Political journalism runs on narrative. Legacy gives reporters a simple frame: history will judge this moment. Instead of describing a messy present, they tell a story about how today fits into a future verdict. The Iran war will be Trump’s legacy. This war. That decision. Those words. Legacy turns the whole sprawling thing into a sentence.
Three incentives drive it.
Journalists think historically. They see politics as a sequence of presidencies and defining events, so everything gets compared to Reagan’s legacy, Bush’s legacy, Obama’s legacy. That turns complicated policy debates into biography. The war is not just a war. It becomes the thing history will remember Trump for.
Legacy also creates drama. News feels more compelling when it feels consequential. Saying “this may shape a president’s legacy” signals that something historic is happening, which makes the story feel bigger, which helps attract attention. Journalists know this and use it.

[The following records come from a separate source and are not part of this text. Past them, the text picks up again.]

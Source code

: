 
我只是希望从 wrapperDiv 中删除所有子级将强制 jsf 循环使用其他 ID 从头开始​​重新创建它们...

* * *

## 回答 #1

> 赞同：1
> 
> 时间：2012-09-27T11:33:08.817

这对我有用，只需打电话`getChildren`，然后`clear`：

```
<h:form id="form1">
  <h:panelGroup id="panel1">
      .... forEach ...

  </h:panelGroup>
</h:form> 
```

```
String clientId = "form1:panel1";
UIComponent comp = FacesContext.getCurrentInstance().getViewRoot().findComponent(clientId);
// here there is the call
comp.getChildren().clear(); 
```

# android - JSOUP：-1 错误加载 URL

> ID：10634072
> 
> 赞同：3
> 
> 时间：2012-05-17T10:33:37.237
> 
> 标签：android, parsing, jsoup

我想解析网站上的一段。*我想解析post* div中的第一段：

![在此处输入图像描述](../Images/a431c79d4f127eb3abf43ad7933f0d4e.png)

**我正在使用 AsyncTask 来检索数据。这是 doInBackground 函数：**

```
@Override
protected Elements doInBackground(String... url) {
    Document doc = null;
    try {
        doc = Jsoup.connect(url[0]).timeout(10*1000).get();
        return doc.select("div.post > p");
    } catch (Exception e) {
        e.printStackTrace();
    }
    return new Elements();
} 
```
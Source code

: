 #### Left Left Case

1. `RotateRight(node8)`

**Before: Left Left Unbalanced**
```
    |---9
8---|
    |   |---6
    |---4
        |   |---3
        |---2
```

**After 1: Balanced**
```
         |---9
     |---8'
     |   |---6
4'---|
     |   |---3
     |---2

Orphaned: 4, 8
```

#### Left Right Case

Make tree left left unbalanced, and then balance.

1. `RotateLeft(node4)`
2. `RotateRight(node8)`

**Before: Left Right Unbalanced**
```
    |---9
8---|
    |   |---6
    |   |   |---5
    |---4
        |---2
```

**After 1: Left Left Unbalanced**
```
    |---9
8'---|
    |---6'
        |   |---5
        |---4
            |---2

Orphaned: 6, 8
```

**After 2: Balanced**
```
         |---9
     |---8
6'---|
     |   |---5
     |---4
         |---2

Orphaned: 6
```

Then there is the competitive storytelling style of political media. Coverage often treats events like a scoreboard with winners and losers. Scholars call this horse-race journalism, where coverage focuses on outcomes and strategic consequences rather than policy substance. Legacy is the long-term version of that scoreboard. Instead of who won today, it becomes how history will score the presidency.
There is also a subtler status reason. Journalists like to imagine themselves as participants in history. If they frame events as defining a president’s legacy, their reporting becomes part of that historical record. It lifts their role from daily observer to chronicler.
From an alliance-theory perspective, the word does political work too. When commentators say “this will define Trump’s legacy,” they signal coalition approval or disapproval. Allies say the legacy will be greatness. Opponents say disaster. Both sides argue about moral judgment and status in the historical narrative. Legacy becomes shorthand for how our coalition wants history to remember this.
Journalism serves as a bridge between the chaos of a Tuesday afternoon and the structured narrative of a history book. The word legacy lets a reporter bypass the granular details of a policy and jump straight to the moral of the story. A conflict in the Middle East has thousands of moving parts: troop movements, diplomatic cables, economic shifts. Labeling it a legacy collapses those variables into a single character arc. It turns a systemic event into a personal one.
Legacy also provides a sense of closure to ongoing events. By projecting a future verdict, journalists offer certainty about an uncertain present. This creates a feedback loop where politicians begin to act with their legacy in mind, which then gives journalists more material to cover. The observer and the subject both use the same fictional yardstick to measure real-world actions.
Beyond narrative ease, the habit comes from institutional memory. Reporters model their coverage on definitive accounts of past administrations. They look for the next Watergate or the next Great Society because those benchmarks already belong to the professional lexicon. Using the word legacy claims that the current moment carries the same weight as those historical turning points. Whether it does is another question entirely.